【少しネタバレあり】愚かなるものたちよ、私は成長する『哀れなるものたち 』【映画レビュー】
★★★★☆
鑑賞日:2月1日
劇 場:109シネマズ名古屋 シアター3
監 督:ヨルゴス・ランティモス
出 演:エマ・ストーン、マーク・ラファロ、 ウィレム・デフォー
監督ヨルゴス・ランティモス
ギリシャ出身
監督作は、
『ロブスター』
『聖なる鹿殺し』
『女王陛下のお気に入り』
ストレンジでアクの強い作風で知られる監督である。
本作は原作があるとは言え、非常にランティモスらしい一作に仕上がっている。
自殺した主人公は、お腹の中の子供の脳を移植され蘇生する。
見た目は大人、中身は子供。
つまり、逆コナン状態である。
中身は子供なので欲望のままに行動する。
家の皿を割り、不味い食べ物は吐き出し、感じたことをそのまま口にする。
この辺りまでは、まだかわいい方でコメディとして面白い。
ただ、もう少し成長をすると・・・
そう、この映画はR18+と年齢制限がかかっている。
見た人には分かるがエマ・ストーンによる性的シーンがかなり多いのだ。
一文無しになった末に、実際にベラが働くのはパリの娼婦の館である。
この館で男の愚かな願望が描かれるシーンの連続は失笑からの、同じ男性として物悲しいものがある。
ベラはどんどん成長していく。
旅で出会う人達が彼女を成長をさせていく。
船の貴婦人、娼婦の館の主と同僚、夫となるマックス。
ベラが成長をすると都合の悪い人間もいる。
その筆頭がベラを旅に連れだした張本人、弁護士のダンカン(マーク・ラファロ)である。
ベラを性的に搾取し続け、トロフィーワイフ的に周囲に自慢をする。
レストランでは、適当な3つの言葉だけ喋っていればいい、とここでも制限をする。
美しいが中身がない人間であることを強いる。
ベラが読んでいた本を、海に放り捨てるシーンは象徴的だ。

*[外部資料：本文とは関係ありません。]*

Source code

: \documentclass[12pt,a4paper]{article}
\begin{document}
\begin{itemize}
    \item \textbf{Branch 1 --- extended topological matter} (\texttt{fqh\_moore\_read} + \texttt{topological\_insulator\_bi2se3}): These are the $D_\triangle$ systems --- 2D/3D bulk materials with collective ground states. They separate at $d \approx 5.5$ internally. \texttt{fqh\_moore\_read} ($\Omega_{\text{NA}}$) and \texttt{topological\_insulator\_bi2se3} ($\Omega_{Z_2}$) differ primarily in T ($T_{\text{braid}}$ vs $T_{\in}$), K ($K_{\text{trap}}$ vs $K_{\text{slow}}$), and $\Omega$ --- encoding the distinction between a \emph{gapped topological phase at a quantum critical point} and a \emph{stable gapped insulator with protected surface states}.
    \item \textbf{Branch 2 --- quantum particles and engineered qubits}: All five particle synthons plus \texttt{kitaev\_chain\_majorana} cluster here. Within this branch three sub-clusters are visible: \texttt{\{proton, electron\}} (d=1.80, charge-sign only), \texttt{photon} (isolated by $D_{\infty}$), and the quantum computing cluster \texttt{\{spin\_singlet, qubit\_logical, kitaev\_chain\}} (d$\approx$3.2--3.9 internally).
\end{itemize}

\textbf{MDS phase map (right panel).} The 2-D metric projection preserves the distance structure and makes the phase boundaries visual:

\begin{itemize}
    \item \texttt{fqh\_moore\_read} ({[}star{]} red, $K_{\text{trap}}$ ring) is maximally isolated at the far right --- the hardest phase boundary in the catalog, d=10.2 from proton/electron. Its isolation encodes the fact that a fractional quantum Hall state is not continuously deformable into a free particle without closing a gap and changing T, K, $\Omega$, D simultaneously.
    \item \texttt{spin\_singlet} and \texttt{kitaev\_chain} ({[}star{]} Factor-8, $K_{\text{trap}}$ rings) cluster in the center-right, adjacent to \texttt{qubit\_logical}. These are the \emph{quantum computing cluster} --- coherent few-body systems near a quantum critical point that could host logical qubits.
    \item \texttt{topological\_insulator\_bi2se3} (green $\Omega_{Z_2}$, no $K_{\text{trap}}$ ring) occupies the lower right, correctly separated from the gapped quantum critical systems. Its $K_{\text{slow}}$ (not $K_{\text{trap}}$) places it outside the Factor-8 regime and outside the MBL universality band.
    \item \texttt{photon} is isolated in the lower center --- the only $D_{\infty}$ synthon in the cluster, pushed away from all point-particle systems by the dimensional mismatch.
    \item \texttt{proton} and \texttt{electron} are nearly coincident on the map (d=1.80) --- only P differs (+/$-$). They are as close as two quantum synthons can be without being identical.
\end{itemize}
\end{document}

(2冊も!)
自宅に閉じ込められ行動を制限された女性が、外に飛び出し世界を知ることにより、知見を得て成長し自己を確立していく。
そう考えると、プロットが近い映画として『塔の上のラプンツェル』を挙げてもいいのではないか。
自由を制限し、いいように搾取してきた人間達への復讐の物語でもある。
オチはいかにもランティモスらしいユーモアが効いたものであるが、前世からの2世代間の復讐と考えるならここまでやってもいい。
医者になるという希望を持ったベラにとっても実践的な一歩であった。
それにしても、このかなりキワキワな作品がアカデミー賞に11部門もノミネートさているのは凄い。
普段あまり映画を見ない人が評判を聞いて足を運んでみたら、絶句するのではないか。
アート性とアクの強さを残しながら、大きく開かれた作品を完成させたヨルゴス・ランティモス。やはり只者ではない。